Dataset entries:
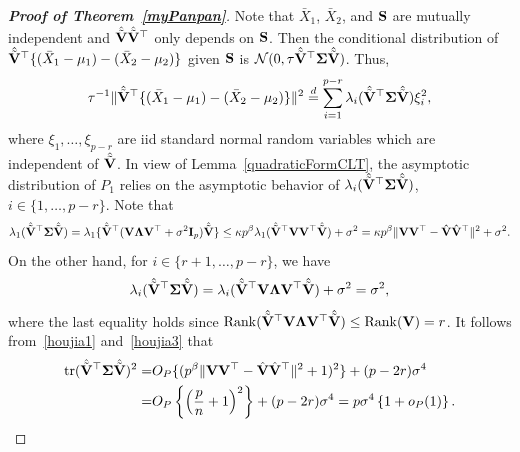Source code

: \documentclass[times,sort&compress,3p]{elsarticle}
\newcommand{\mytr}{ {\rm tr} }
\newcommand{\myrank}{{\rm Rank}}
\theoremstyle{plain}
\theoremstyle{definition}
\theoremstyle{remark}
\begin{document}
\begin{appendices}
\begin{proof}[\textbf{Proof of Theorem~\ref{myPanpan}}]
    Note that $\bar{X}_1$, $\bar{X}_2$, and $\mathbf{S}$ are mutually independent and $\hat{\tilde{\mathbf{V}}}\hat{\tilde{\mathbf{V}}}^\top $ only depends on $\mathbf{S}$.
    Then the conditional distribution of
    $\hat{\tilde{\mathbf{V}}}^\top \{(\bar{X}_1-\mu_1)-(\bar{X}_2-\mu_2)\}$ given $\mathbf{S}$ is $\mathcal{N}(0,\tau \hat{\tilde{\mathbf{V}}}^\top \boldsymbol{\Sigma}\hat{\tilde{\mathbf{V}}})$.
    Thus,
\begin{equation}\label{houjia2}
    \tau^{-1}\|\hat{\tilde{\mathbf{V}}}^\top \{(\bar{X}_1-\mu_1)-(\bar{X}_2-\mu_2)\}\|^2
    \overset{d}{=}
    \sum_{i=1}^{p-r} \lambda_i(\hat{\tilde{\mathbf{V}}}^\top \boldsymbol{\Sigma}\hat{\tilde{\mathbf{V}}})\xi_i^2,
\end{equation}
where $\xi_1,\ldots,\xi_{p-r}$ are iid  standard normal random variables which are independent of $\hat{\tilde{\mathbf{V}}}$.
In view of Lemma~\ref{quadraticFormCLT}, the asymptotic distribution of $P_1$ relies on the asymptotic behavior of $\lambda_i(\hat{\tilde{\mathbf{V}}}^\top \boldsymbol{\Sigma}\hat{\tilde{\mathbf{V}}})$, $i\in\{1,\ldots, p-r\}$.
     Note that
     \begin{equation}\label{houjia1}
     \lambda_1(\hat{\tilde{\mathbf{V}}}^\top \boldsymbol{\Sigma}\hat{\tilde{\mathbf{V}}})
             =
         \lambda_1\{\hat{\tilde{\mathbf{V}}}^\top  (\mathbf{V}\boldsymbol{\Lambda} \mathbf{V}^\top  +\sigma^2 \mathbf{I}_p) \hat{\tilde{\mathbf{V}}}\}
         \leq 
     \kappa p^{\beta}\lambda_1(\hat{\tilde{\mathbf{V}}}^\top  \mathbf{V} \mathbf{V}^\top \hat{\tilde{\mathbf{V}}})+\sigma^2
     =
    \kappa p^\beta \|\mathbf{V}\mathbf{V}^\top  -\hat{\mathbf{V}}\hat{\mathbf{V}}^\top \|^2+\sigma^2.
     \end{equation}
    On the other hand,
    for $i\in\{r+1,\ldots,p-r\}$,
    we have
    \begin{equation}\label{houjia3}
    \lambda_i(\hat{\tilde{\mathbf{V}}}^\top \boldsymbol{\Sigma}\hat{\tilde{\mathbf{V}}})
    =
    \lambda_i(\hat{\tilde{\mathbf{V}}}^\top  \mathbf{V} \boldsymbol{\Lambda} \mathbf{V}^\top  \hat{\tilde{\mathbf{V}}})+\sigma^2
    =\sigma^2,
    \end{equation}
where the last equality holds since $\myrank(\hat{\tilde{\BV}}^\top  \BV \bLambda \BV^\top  \hat{\tilde{\BV}})\leq \myrank(\BV)=r$.
It follows from~\eqref{houjia1} and~\eqref{houjia3} that
\begin{equation}\label{traceA1}
    \begin{aligned}
        \mytr(\hat{\tilde{\BV}}^\top \bSigma\hat{\tilde{\BV}})^2=&
    O_P\{(p^{\beta}\|\BV\BV^\top -\hat{\BV}\hat{\BV}^\top \|^2+1)^2\}
    +
    (p-2r)\sigma^4\\
    =&
O_P\left\{\left(\frac{p}{n}+1\right)^2\right\}
    +
    (p-2r)\sigma^4
    =p\sigma^4\left\{1+o_P(1)\right\}.
    \end{aligned}
\end{equation}

\end{proof}
\end{appendices}
\end{document}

Activity:
Write the records out exactly once more, leaving off the pictures.

Task solution:
Source code

: \documentclass[times,sort&compress,3p]{elsarticle}
\newcommand{\mytr}{ {\rm tr} }
\newcommand{\myrank}{{\rm Rank}}
\theoremstyle{plain}
\theoremstyle{definition}
\theoremstyle{remark}
\begin{document}
\begin{appendices}
\begin{proof}[\textbf{Proof of Theorem~\ref{myPanpan}}]
    Note that $\bar{X}_1$, $\bar{X}_2$, and $\mathbf{S}$ are mutually independent and $\hat{\tilde{\mathbf{V}}}\hat{\tilde{\mathbf{V}}}^\top $ only depends on $\mathbf{S}$.
    Then the conditional distribution of
    $\hat{\tilde{\mathbf{V}}}^\top \{(\bar{X}_1-\mu_1)-(\bar{X}_2-\mu_2)\}$ given $\mathbf{S}$ is $\mathcal{N}(0,\tau \hat{\tilde{\mathbf{V}}}^\top \boldsymbol{\Sigma}\hat{\tilde{\mathbf{V}}})$.
    Thus,
\begin{equation}\label{houjia2}
    \tau^{-1}\|\hat{\tilde{\mathbf{V}}}^\top \{(\bar{X}_1-\mu_1)-(\bar{X}_2-\mu_2)\}\|^2
    \overset{d}{=}
    \sum_{i=1}^{p-r} \lambda_i(\hat{\tilde{\mathbf{V}}}^\top \boldsymbol{\Sigma}\hat{\tilde{\mathbf{V}}})\xi_i^2,
\end{equation}
where $\xi_1,\ldots,\xi_{p-r}$ are iid  standard normal random variables which are independent of $\hat{\tilde{\mathbf{V}}}$.
In view of Lemma~\ref{quadraticFormCLT}, the asymptotic distribution of $P_1$ relies on the asymptotic behavior of $\lambda_i(\hat{\tilde{\mathbf{V}}}^\top \boldsymbol{\Sigma}\hat{\tilde{\mathbf{V}}})$, $i\in\{1,\ldots, p-r\}$.
     Note that
     \begin{equation}\label{houjia1}
     \lambda_1(\hat{\tilde{\mathbf{V}}}^\top \boldsymbol{\Sigma}\hat{\tilde{\mathbf{V}}})
             =
         \lambda_1\{\hat{\tilde{\mathbf{V}}}^\top  (\mathbf{V}\boldsymbol{\Lambda} \mathbf{V}^\top  +\sigma^2 \mathbf{I}_p) \hat{\tilde{\mathbf{V}}}\}
         \leq 
     \kappa p^{\beta}\lambda_1(\hat{\tilde{\mathbf{V}}}^\top  \mathbf{V} \mathbf{V}^\top \hat{\tilde{\mathbf{V}}})+\sigma^2
     =
    \kappa p^\beta \|\mathbf{V}\mathbf{V}^\top  -\hat{\mathbf{V}}\hat{\mathbf{V}}^\top \|^2+\sigma^2.
     \end{equation}
    On the other hand,
    for $i\in\{r+1,\ldots,p-r\}$,
    we have
    \begin{equation}\label{houjia3}
    \lambda_i(\hat{\tilde{\mathbf{V}}}^\top \boldsymbol{\Sigma}\hat{\tilde{\mathbf{V}}})
    =
    \lambda_i(\hat{\tilde{\mathbf{V}}}^\top  \mathbf{V} \boldsymbol{\Lambda} \mathbf{V}^\top  \hat{\tilde{\mathbf{V}}})+\sigma^2
    =\sigma^2,
    \end{equation}
where the last equality holds since $\myrank(\hat{\tilde{\BV}}^\top  \BV \bLambda \BV^\top  \hat{\tilde{\BV}})\leq \myrank(\BV)=r$.
It follows from~\eqref{houjia1} and~\eqref{houjia3} that
\begin{equation}\label{traceA1}
    \begin{aligned}
        \mytr(\hat{\tilde{\BV}}^\top \bSigma\hat{\tilde{\BV}})^2=&
    O_P\{(p^{\beta}\|\BV\BV^\top -\hat{\BV}\hat{\BV}^\top \|^2+1)^2\}
    +
    (p-2r)\sigma^4\\
    =&
O_P\left\{\left(\frac{p}{n}+1\right)^2\right\}
    +
    (p-2r)\sigma^4
    =p\sigma^4\left\{1+o_P(1)\right\}.
    \end{aligned}
\end{equation}

\end{proof}
\end{appendices}
\end{document}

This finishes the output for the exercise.